AmirHmZ
AmirHmZ

Reputation: 556

Process with finished thread never exits

Why should a thread persist and prevent its process to exit, even after its target is done?

While this question uses an additional child-process, the underlaying issue is entirely rooted in multithreading. Therefore this basic issue can be reproduced with the MainProcess alone. (Edited by @Darkonaut)

I've made a class that inherits multiprocessing.Process:

class Task(Process):
    def run(self) :
        print("RUN")

        t = threading.Thread(target=do_some_work)
        t.start()
        # ...
        t.join()
        print("CLOSED")

And I start it in this way:

proc = Task()
proc.start()
proc.join()
print("JOINED")

But it won't join and the output will be like this:

>> RUN
>> CLOSED

I'm not using any kind of Queues and Pipes.

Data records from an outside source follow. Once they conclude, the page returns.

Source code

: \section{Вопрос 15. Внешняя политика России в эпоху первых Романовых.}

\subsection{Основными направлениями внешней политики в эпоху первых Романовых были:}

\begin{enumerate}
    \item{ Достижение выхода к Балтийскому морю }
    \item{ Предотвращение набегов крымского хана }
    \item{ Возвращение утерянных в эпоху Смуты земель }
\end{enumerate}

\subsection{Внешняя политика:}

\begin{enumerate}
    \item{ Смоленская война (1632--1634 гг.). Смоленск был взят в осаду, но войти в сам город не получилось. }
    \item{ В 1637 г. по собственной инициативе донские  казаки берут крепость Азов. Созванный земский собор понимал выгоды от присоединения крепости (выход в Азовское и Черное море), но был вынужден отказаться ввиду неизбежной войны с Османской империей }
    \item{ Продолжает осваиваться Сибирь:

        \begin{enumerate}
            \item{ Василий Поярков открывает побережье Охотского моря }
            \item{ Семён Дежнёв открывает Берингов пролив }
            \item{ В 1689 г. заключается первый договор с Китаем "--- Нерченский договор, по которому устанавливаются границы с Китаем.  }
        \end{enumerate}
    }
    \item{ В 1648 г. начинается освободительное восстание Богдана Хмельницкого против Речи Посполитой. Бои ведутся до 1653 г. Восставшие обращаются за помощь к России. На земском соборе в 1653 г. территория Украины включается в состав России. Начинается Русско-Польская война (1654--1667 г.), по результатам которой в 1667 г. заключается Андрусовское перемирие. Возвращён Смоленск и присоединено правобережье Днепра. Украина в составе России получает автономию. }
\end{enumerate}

When I ran this on Ubuntu , I tracked the process with its pid. The Process still exists even after print("CLOSED") line is done without any exceptions. I also ran this on Windows and tracked the process in Task Manager. The process exits after print("CLOSED") and it's still not joining.

Another point is that on Ubuntu, when everything is stuck after print("CLOSED") and I press Ctrl + C , I get this:

Traceback (most recent call last):
  File "Scheduler.py", line 164, in <module>
    scheduler.start()
  File "Scheduler.py", line 152, in start
    self.enqueueTask(plan)
  File "Scheduler.py", line 134, in enqueueTask
    proc.join()
  File "/usr/local/lib/python3.8/multiprocessing/process.py", line 149, in join
    res = self._popen.wait(timeout)
  File "/usr/local/lib/python3.8/multiprocessing/popen_fork.py", line 47, in wait
    return self.poll(os.WNOHANG if timeout == 0.0 else 0)
  File "/usr/local/lib/python3.8/multiprocessing/popen_fork.py", line 27, in poll
    pid, sts = os.waitpid(self.pid, flag)

According to the last line, I guess the main process is waiting for something but what and why?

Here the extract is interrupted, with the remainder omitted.